--- YOUR INSTRUCTIONS ---
Starting at the first line of the entries below, restate each line exactly until you reach the line with "traffic to packets_20160706_222052.pcap", and print that one too. Leave the pictures out and stop there.

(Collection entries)
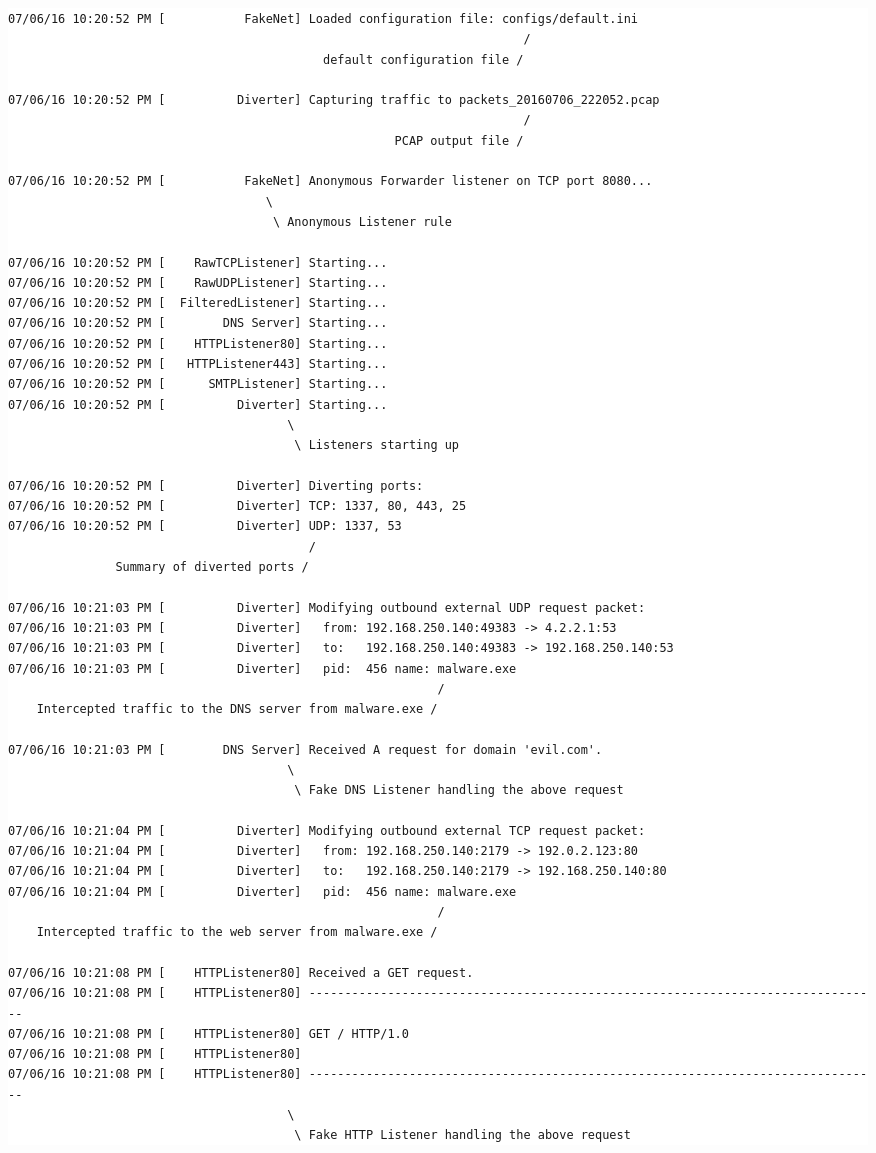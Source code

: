     07/06/16 10:20:52 PM [           FakeNet] Loaded configuration file: configs/default.ini
                                                                            /
                                                default configuration file /

    07/06/16 10:20:52 PM [          Diverter] Capturing traffic to packets_20160706_222052.pcap
                                                                            /
                                                          PCAP output file /

    07/06/16 10:20:52 PM [           FakeNet] Anonymous Forwarder listener on TCP port 8080...
                                        \
                                         \ Anonymous Listener rule

    07/06/16 10:20:52 PM [    RawTCPListener] Starting...
    07/06/16 10:20:52 PM [    RawUDPListener] Starting...
    07/06/16 10:20:52 PM [  FilteredListener] Starting...
    07/06/16 10:20:52 PM [        DNS Server] Starting...
    07/06/16 10:20:52 PM [    HTTPListener80] Starting...
    07/06/16 10:20:52 PM [   HTTPListener443] Starting...
    07/06/16 10:20:52 PM [      SMTPListener] Starting...
    07/06/16 10:20:52 PM [          Diverter] Starting...
                                           \
                                            \ Listeners starting up

    07/06/16 10:20:52 PM [          Diverter] Diverting ports:
    07/06/16 10:20:52 PM [          Diverter] TCP: 1337, 80, 443, 25
    07/06/16 10:20:52 PM [          Diverter] UDP: 1337, 53
                                              / 
                   Summary of diverted ports /

    07/06/16 10:21:03 PM [          Diverter] Modifying outbound external UDP request packet:
    07/06/16 10:21:03 PM [          Diverter]   from: 192.168.250.140:49383 -> 4.2.2.1:53
    07/06/16 10:21:03 PM [          Diverter]   to:   192.168.250.140:49383 -> 192.168.250.140:53
    07/06/16 10:21:03 PM [          Diverter]   pid:  456 name: malware.exe
                                                                /
        Intercepted traffic to the DNS server from malware.exe /

    07/06/16 10:21:03 PM [        DNS Server] Received A request for domain 'evil.com'.
                                           \
                                            \ Fake DNS Listener handling the above request

    07/06/16 10:21:04 PM [          Diverter] Modifying outbound external TCP request packet:
    07/06/16 10:21:04 PM [          Diverter]   from: 192.168.250.140:2179 -> 192.0.2.123:80
    07/06/16 10:21:04 PM [          Diverter]   to:   192.168.250.140:2179 -> 192.168.250.140:80
    07/06/16 10:21:04 PM [          Diverter]   pid:  456 name: malware.exe
                                                                /
        Intercepted traffic to the web server from malware.exe /

    07/06/16 10:21:08 PM [    HTTPListener80] Received a GET request.
    07/06/16 10:21:08 PM [    HTTPListener80] --------------------------------------------------------------------------------
    07/06/16 10:21:08 PM [    HTTPListener80] GET / HTTP/1.0
    07/06/16 10:21:08 PM [    HTTPListener80]
    07/06/16 10:21:08 PM [    HTTPListener80] --------------------------------------------------------------------------------
                                           \
                                            \ Fake HTTP Listener handling the above request
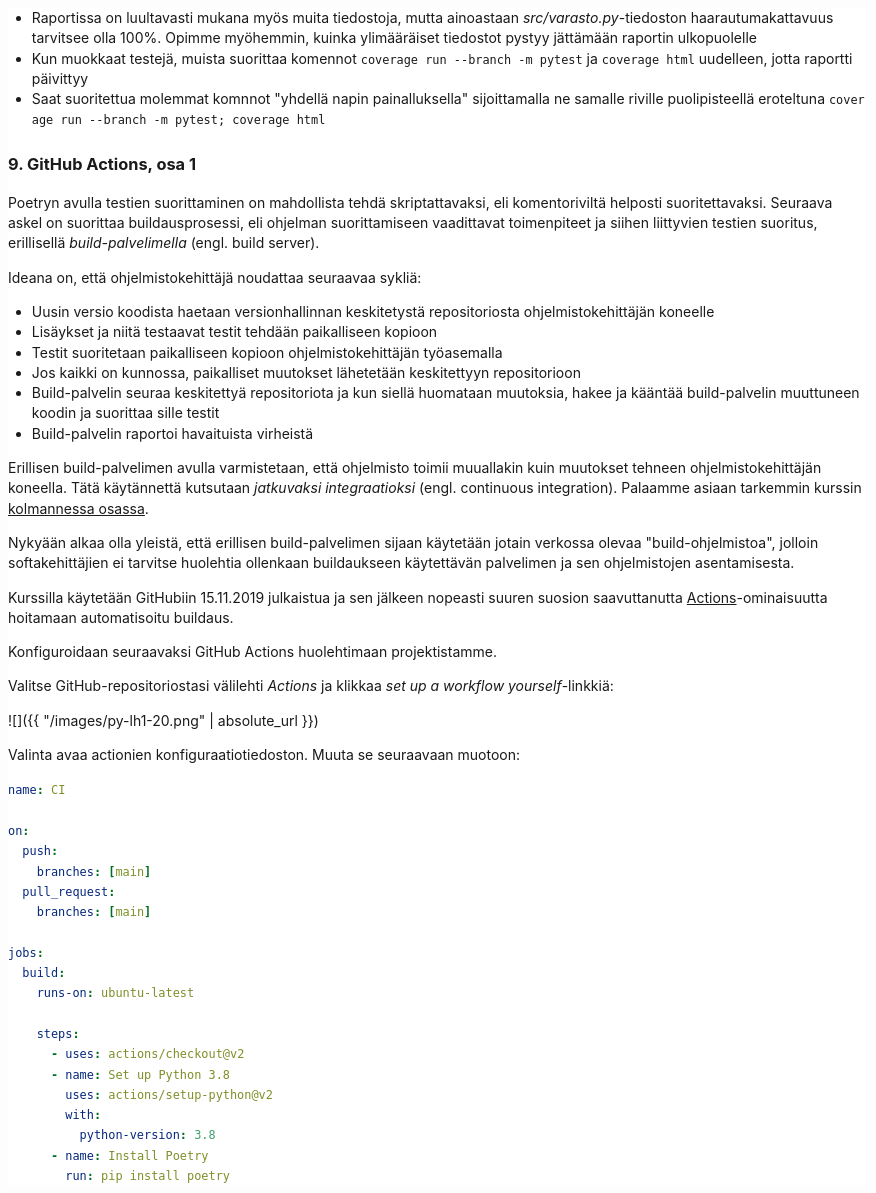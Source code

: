   - Raportissa on luultavasti mukana myös muita tiedostoja, mutta ainoastaan _src/varasto.py_-tiedoston haarautumakattavuus tarvitsee olla 100%. Opimme myöhemmin, kuinka ylimääräiset tiedostot pystyy jättämään raportin ulkopuolelle
  - Kun muokkaat testejä, muista suorittaa komennot `coverage run --branch -m pytest` ja `coverage html` uudelleen, jotta raportti päivittyy
  - Saat suoritettua molemmat komnnot "yhdellä napin painalluksella" sijoittamalla ne samalle riville puolipisteellä eroteltuna `coverage run --branch -m pytest; coverage html`

### 9. GitHub Actions, osa 1

Poetryn avulla testien suorittaminen on mahdollista tehdä skriptattavaksi, eli komentoriviltä helposti suoritettavaksi. Seuraava askel on suorittaa buildausprosessi, eli ohjelman suorittamiseen vaadittavat toimenpiteet ja siihen liittyvien testien suoritus, erillisellä _build-palvelimella_ (engl. build server).

Ideana on, että ohjelmistokehittäjä noudattaa seuraavaa sykliä:

- Uusin versio koodista haetaan versionhallinnan keskitetystä repositoriosta ohjelmistokehittäjän koneelle
- Lisäykset ja niitä testaavat testit tehdään paikalliseen kopioon
- Testit suoritetaan paikalliseen kopioon ohjelmistokehittäjän työasemalla
- Jos kaikki on kunnossa, paikalliset muutokset lähetetään keskitettyyn repositorioon
- Build-palvelin seuraa keskitettyä repositoriota ja kun siellä huomataan muutoksia, hakee ja kääntää build-palvelin muuttuneen koodin ja suorittaa sille testit
- Build-palvelin raportoi havaituista virheistä

Erillisen build-palvelimen avulla varmistetaan, että ohjelmisto toimii muuallakin kuin muutokset tehneen ohjelmistokehittäjän koneella. Tätä käytännettä kutsutaan _jatkuvaksi integraatioksi_ (engl. continuous integration). Palaamme asiaan tarkemmin kurssin [kolmannessa osassa](/osa3#jatkuva-integraatio).

Nykyään alkaa olla yleistä, että erillisen build-palvelimen sijaan käytetään jotain verkossa olevaa "build-ohjelmistoa", jolloin softakehittäjien ei tarvitse huolehtia ollenkaan buildaukseen käytettävän palvelimen ja sen ohjelmistojen asentamisesta.

Kurssilla käytetään GitHubiin 15.11.2019 julkaistua ja sen jälkeen nopeasti suuren suosion saavuttanutta [Actions](https://github.com/features/actions)-ominaisuutta hoitamaan automatisoitu buildaus.

Konfiguroidaan seuraavaksi GitHub Actions huolehtimaan projektistamme.

Valitse GitHub-repositoriostasi välilehti _Actions_ ja klikkaa _set up a workflow yourself_-linkkiä:

![]({{ "/images/py-lh1-20.png" | absolute_url }})

Valinta avaa actionien konfiguraatiotiedoston. Muuta se seuraavaan muotoon:

```yml
name: CI

on:
  push:
    branches: [main]
  pull_request:
    branches: [main]

jobs:
  build:
    runs-on: ubuntu-latest

    steps:
      - uses: actions/checkout@v2
      - name: Set up Python 3.8
        uses: actions/setup-python@v2
        with:
          python-version: 3.8
      - name: Install Poetry
        run: pip install poetry
```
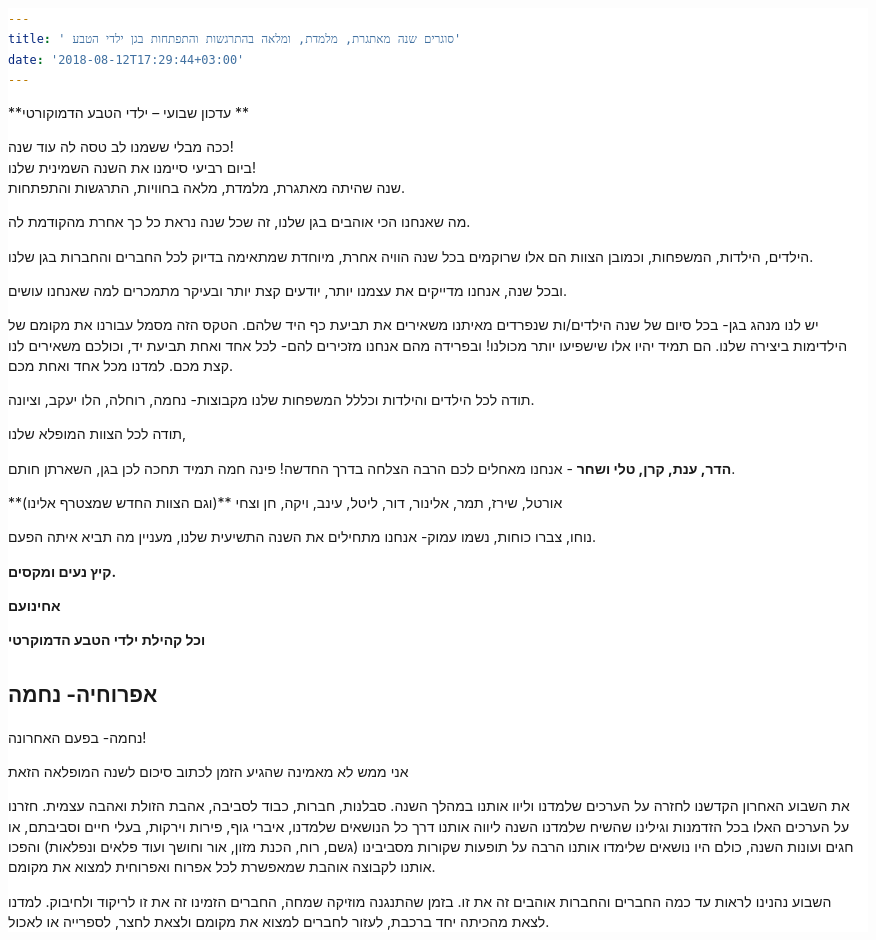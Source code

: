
 ```yaml
---
title: ' סוגרים שנה מאתגרת, מלמדת, ומלאה בהתרגשות והתפתחות בגן ילדי הטבע'
date: '2018-08-12T17:29:44+03:00'
---
```

**עדכון שבועי – ילדי הטבע הדמוקורטי 
**

ככה מבלי ששמנו לב טסה לה עוד שנה! 
\
ביום רביעי סיימנו את השנה השמינית שלנו! 
\
שנה שהיתה מאתגרת, מלמדת, מלאה בחוויות, התרגשות והתפתחות.

מה שאנחנו הכי אוהבים בגן שלנו, זה שכל שנה נראת כל כך אחרת מהקודמת לה.

הילדים, הילדות, המשפחות, וכמובן הצוות הם אלו שרוקמים בכל שנה הוויה אחרת, מיוחדת שמתאימה בדיוק לכל החברים והחברות בגן שלנו. 

ובכל שנה, אנחנו מדייקים את עצמנו יותר, יודעים קצת יותר ובעיקר מתמכרים למה שאנחנו עושים.

יש לנו מנהג בגן- בכל סיום של שנה הילדים/ות שנפרדים מאיתנו משאירים את תביעת כף היד שלהם. הטקס הזה מסמל עבורנו את מקומם של הילדימות ביצירה שלנו. הם תמיד יהיו אלו שישפיעו יותר מכולנו! ובפרידה מהם אנחנו מזכירים להם- לכל אחד ואחת תביעת יד, וכולכם משאירים לנו קצת מכם. למדנו מכל אחד ואחת מכם. 

תודה לכל הילדים והילדות וכללל המשפחות שלנו מקבוצות- נחמה, רוחלה, הלו יעקב, וציונה.

תודה לכל הצוות המופלא שלנו,

**הדר, ענת, קרן, טלי ושחר** - 
אנחנו מאחלים לכם הרבה הצלחה בדרך החדשה! פינה חמה תמיד תחכה לכן בגן, השארתן חותם.

**אורטל, שירז, תמר, אלינור, דור, ליטל, עינב, ויקה, חן וצחי **(וגם הצוות החדש שמצטרף אלינו)

נוחו,
 צברו כוחות, נשמו עמוק- אנחנו מתחילים את השנה התשיעית שלנו, מעניין מה תביא איתה הפעם.

**קיץ נעים ומקסים.**

**אחינועם**

**וכל קהילת ילדי הטבע הדמוקרטי**



## אפרוחיה- נחמה

נחמה- בפעם האחרונה!

אני ממש לא מאמינה שהגיע הזמן לכתוב סיכום לשנה המופלאה הזאת

את השבוע האחרון הקדשנו לחזרה על הערכים שלמדנו וליוו אותנו במהלך השנה. סבלנות, חברות, כבוד לסביבה, אהבת הזולת ואהבה עצמית. חזרנו על הערכים האלו בכל הזדמנות וגילינו שהשיח שלמדנו השנה ליווה אותנו דרך כל הנושאים שלמדנו, איברי גוף, פירות וירקות, בעלי חיים וסביבתם, או חגים ועונות השנה, כולם היו נושאים שלימדו אותנו הרבה על תופעות שקורות מסביבינו (גשם, רוח, הכנת מזון, אור וחושך ועוד פלאים ונפלאות) והפכו אותנו לקבוצה אוהבת שמאפשרת לכל אפרוח ואפרוחית למצוא את מקומם.

השבוע נהנינו לראות עד כמה החברים והחברות אוהבים זה את זו. בזמן שהתנגנה מוזיקה שמחה, החברים הזמינו זה את זו לריקוד ולחיבוק. למדנו לצאת מהכיתה יחד ברכבת, לעזור לחברים למצוא את מקומם ולצאת לחצר, לספרייה או לאכול.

--- TASK SOLUTION ---
Source code

:     07/06/16 10:20:52 PM [           FakeNet] Loaded configuration file: configs/default.ini
                                                                            /
                                                default configuration file /

    07/06/16 10:20:52 PM [          Diverter] Capturing traffic to packets_20160706_222052.pcap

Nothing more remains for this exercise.